Scent – however you enjoy it – is vital in any garden, and good gardening creates places of fragrance and mixtures of scent as carefully and deliberately as any perfumer. Put simply, we want uplifting, bright fragrances in the morning, to be stopped in our tracks during the day as we dip into the scented pool that stands around some plants, and to be seduced by heavier, more languid scents at night.
Focus on fragrance
If you design an area primarily for sitting in during the evening, it should be westfacing, sheltered, preferably with a stone or paved surface and, ideally, a brick or stone wall. These surfaces will hold the heat as the air cools, intensifying the scents as well as making it comfortable to sit out for longer. There is much to be said for focusing scent in certain parts of the garden – rather than just randomly dotting fragrance around. The most obvious way to do this is around a seat, on a patio or near a doorway into the garden, but it works well along an enclosed path so that you pass through a fragrant tunnel.
Choosing the palette of scents is mostly about selecting plants that will provide fragrance for as much of the year as possible rather than playing with the perfumer’s art of melding different plants to produce the perfume you like best – possible, but distinctly tricky.
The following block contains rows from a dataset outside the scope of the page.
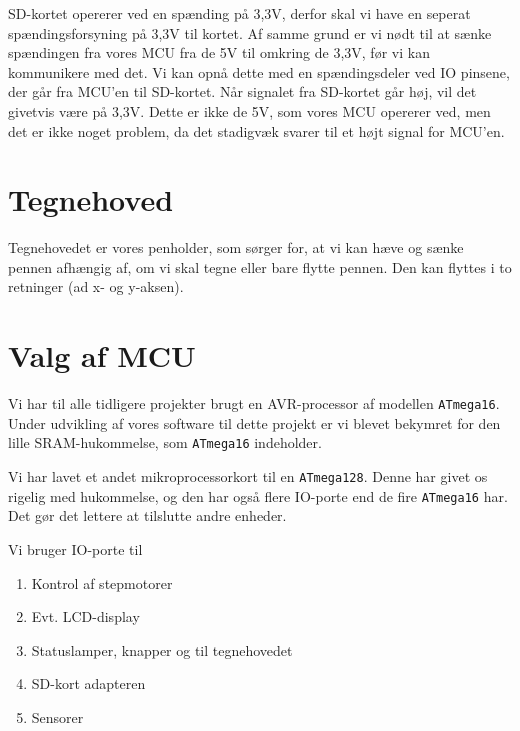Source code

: SD-kortet opererer ved en spænding på 3,3V, derfor skal vi have en
seperat spændingsforsyning på 3,3V til kortet. Af samme grund er vi
nødt til at sænke spændingen fra vores MCU fra de 5V til omkring de
3,3V, før vi kan kommunikere med det. Vi kan opnå dette med en
spændingsdeler ved IO pinsene, der går fra MCU'en til SD-kortet. Når
signalet fra SD-kortet går høj, vil det givetvis være på 3,3V. Dette
er ikke de 5V, som vores MCU opererer ved, men det er ikke noget
problem, da det stadigvæk svarer til et højt signal for MCU'en.


\section{Tegnehoved}
\label{sc:d-tegnehoved}
Tegnehovedet er vores penholder, som sørger for, at vi kan hæve og sænke
pennen afhængig af, om vi skal tegne eller bare flytte pennen. Den kan
flyttes i to retninger (ad x- og y-aksen).

\section{Valg af MCU}
\label{sc:d-mikroprocessor}

Vi har til alle tidligere projekter brugt en AVR-processor af modellen
\texttt{ATmega16}. Under udvikling af vores software til dette projekt
er vi blevet bekymret for den lille SRAM-hukommelse, som
\texttt{ATmega16} indeholder.

Vi har lavet et andet mikroprocessorkort til en
\texttt{ATmega128}. Denne har givet os rigelig med hukommelse, og den
har også flere IO-porte end de fire \texttt{ATmega16} har. Det gør det
lettere at tilslutte andre enheder.

Vi bruger IO-porte til
\begin{enumerate} \firmlist
\item{Kontrol af stepmotorer}
\item{Evt. LCD-display}
\item{Statuslamper, knapper og til tegnehovedet}
\item{SD-kort adapteren}
\item{Sensorer}
\end{enumerate}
The first thing to do is to take stock of when and how you use the garden. If your custom is to stand outside drinking a final cup of tea before setting off for work in the morning, it makes sense to plant something that will smell at its best at that time. However, if you hardly go into the garden until you come home in the evening, it is sensible to choose plants that release their scent at night.
Flowers that are night-scented tend to be white or pale coloured, which increases their visibility, and they release their scent as the air cools. This adaptation reduces the competition to attract a pollinator and increases the chances of the pollinating insect moving on to another plant from the same family – both devices designed to improve the plant’s chances of evolutionary success. Plants that smell their very best at night include Nicotiana sylvestris, night scented stock, honeysuckles, and whiteflowering shrubs such as philadelphus, lilac, osmanthus and viburnum.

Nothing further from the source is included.